• _Brief_: Starting with the line that contains "dans le discours." and stopping after the line that contains "niveau de relation.", copy the entries below exactly. Include nothing else.

• _Supplied information_:
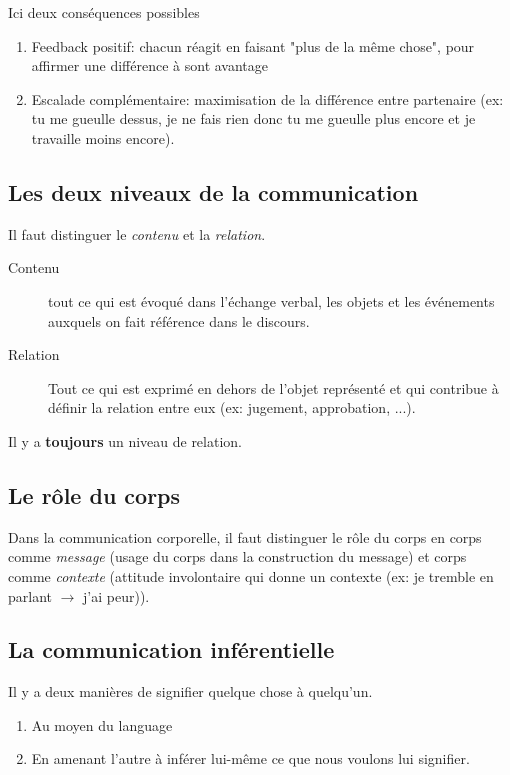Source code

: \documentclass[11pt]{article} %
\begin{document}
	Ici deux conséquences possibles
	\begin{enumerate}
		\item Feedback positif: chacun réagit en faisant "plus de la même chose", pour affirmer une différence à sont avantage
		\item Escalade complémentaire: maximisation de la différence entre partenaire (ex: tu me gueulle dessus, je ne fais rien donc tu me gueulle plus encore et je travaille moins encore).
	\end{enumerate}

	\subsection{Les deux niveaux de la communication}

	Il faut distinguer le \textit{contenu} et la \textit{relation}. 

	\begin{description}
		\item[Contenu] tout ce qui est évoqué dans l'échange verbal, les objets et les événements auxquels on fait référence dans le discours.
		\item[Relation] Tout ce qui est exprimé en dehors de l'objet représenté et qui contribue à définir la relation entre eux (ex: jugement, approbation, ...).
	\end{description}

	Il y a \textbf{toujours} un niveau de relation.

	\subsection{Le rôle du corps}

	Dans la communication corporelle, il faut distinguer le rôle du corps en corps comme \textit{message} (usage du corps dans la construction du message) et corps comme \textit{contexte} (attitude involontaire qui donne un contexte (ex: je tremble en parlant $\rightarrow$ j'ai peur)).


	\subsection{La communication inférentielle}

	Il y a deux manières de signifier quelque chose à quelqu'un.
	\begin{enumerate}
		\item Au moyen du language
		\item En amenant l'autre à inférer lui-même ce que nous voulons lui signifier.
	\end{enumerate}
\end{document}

==

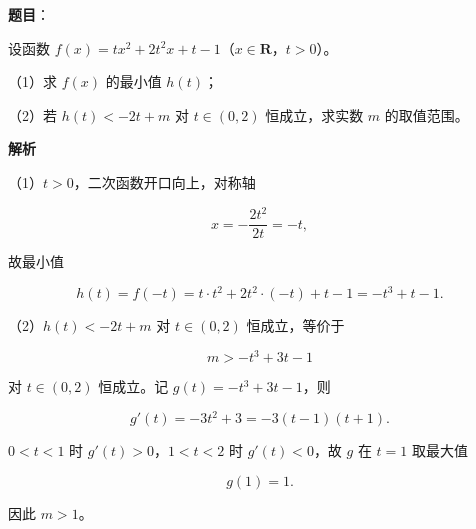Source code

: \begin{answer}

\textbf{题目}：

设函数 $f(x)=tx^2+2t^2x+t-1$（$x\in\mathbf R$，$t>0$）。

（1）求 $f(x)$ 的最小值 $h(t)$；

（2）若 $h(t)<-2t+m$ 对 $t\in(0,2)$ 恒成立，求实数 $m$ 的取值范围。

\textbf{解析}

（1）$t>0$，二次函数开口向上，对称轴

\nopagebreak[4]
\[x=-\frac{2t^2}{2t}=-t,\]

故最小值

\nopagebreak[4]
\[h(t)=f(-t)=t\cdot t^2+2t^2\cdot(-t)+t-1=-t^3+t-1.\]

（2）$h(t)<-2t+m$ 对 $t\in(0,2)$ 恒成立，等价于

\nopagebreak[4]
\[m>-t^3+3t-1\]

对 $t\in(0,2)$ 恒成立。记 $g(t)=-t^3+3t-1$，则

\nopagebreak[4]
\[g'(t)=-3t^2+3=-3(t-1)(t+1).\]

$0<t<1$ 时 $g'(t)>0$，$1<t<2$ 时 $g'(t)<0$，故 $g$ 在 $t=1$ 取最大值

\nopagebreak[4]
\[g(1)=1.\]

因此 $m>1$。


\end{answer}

...

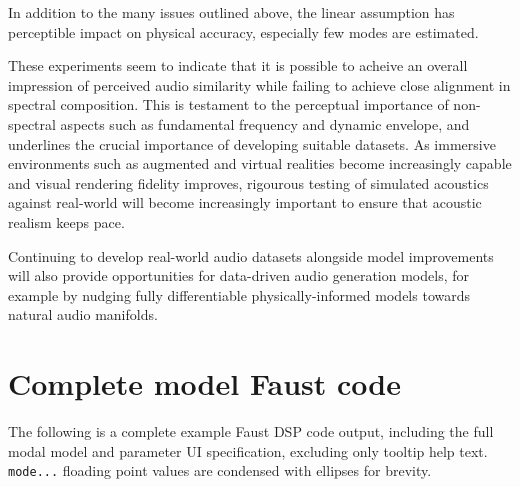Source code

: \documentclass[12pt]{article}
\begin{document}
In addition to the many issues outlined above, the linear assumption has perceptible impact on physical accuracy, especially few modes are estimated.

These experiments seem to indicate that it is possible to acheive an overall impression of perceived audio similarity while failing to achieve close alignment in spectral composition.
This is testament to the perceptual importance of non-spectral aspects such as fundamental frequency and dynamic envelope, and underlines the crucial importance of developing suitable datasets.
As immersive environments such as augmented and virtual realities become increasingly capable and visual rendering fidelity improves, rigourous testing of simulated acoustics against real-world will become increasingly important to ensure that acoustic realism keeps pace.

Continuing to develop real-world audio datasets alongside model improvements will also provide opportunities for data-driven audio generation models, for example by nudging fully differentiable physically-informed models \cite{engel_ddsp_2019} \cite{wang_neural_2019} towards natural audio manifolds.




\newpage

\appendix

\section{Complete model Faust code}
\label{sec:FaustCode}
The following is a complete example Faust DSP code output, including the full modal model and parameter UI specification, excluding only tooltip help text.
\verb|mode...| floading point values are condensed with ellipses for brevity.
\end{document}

• _Result for this exercise_:
		\item[Contenu] tout ce qui est évoqué dans l'échange verbal, les objets et les événements auxquels on fait référence dans le discours.
		\item[Relation] Tout ce qui est exprimé en dehors de l'objet représenté et qui contribue à définir la relation entre eux (ex: jugement, approbation, ...).
	\end{description}

	Il y a \textbf{toujours} un niveau de relation.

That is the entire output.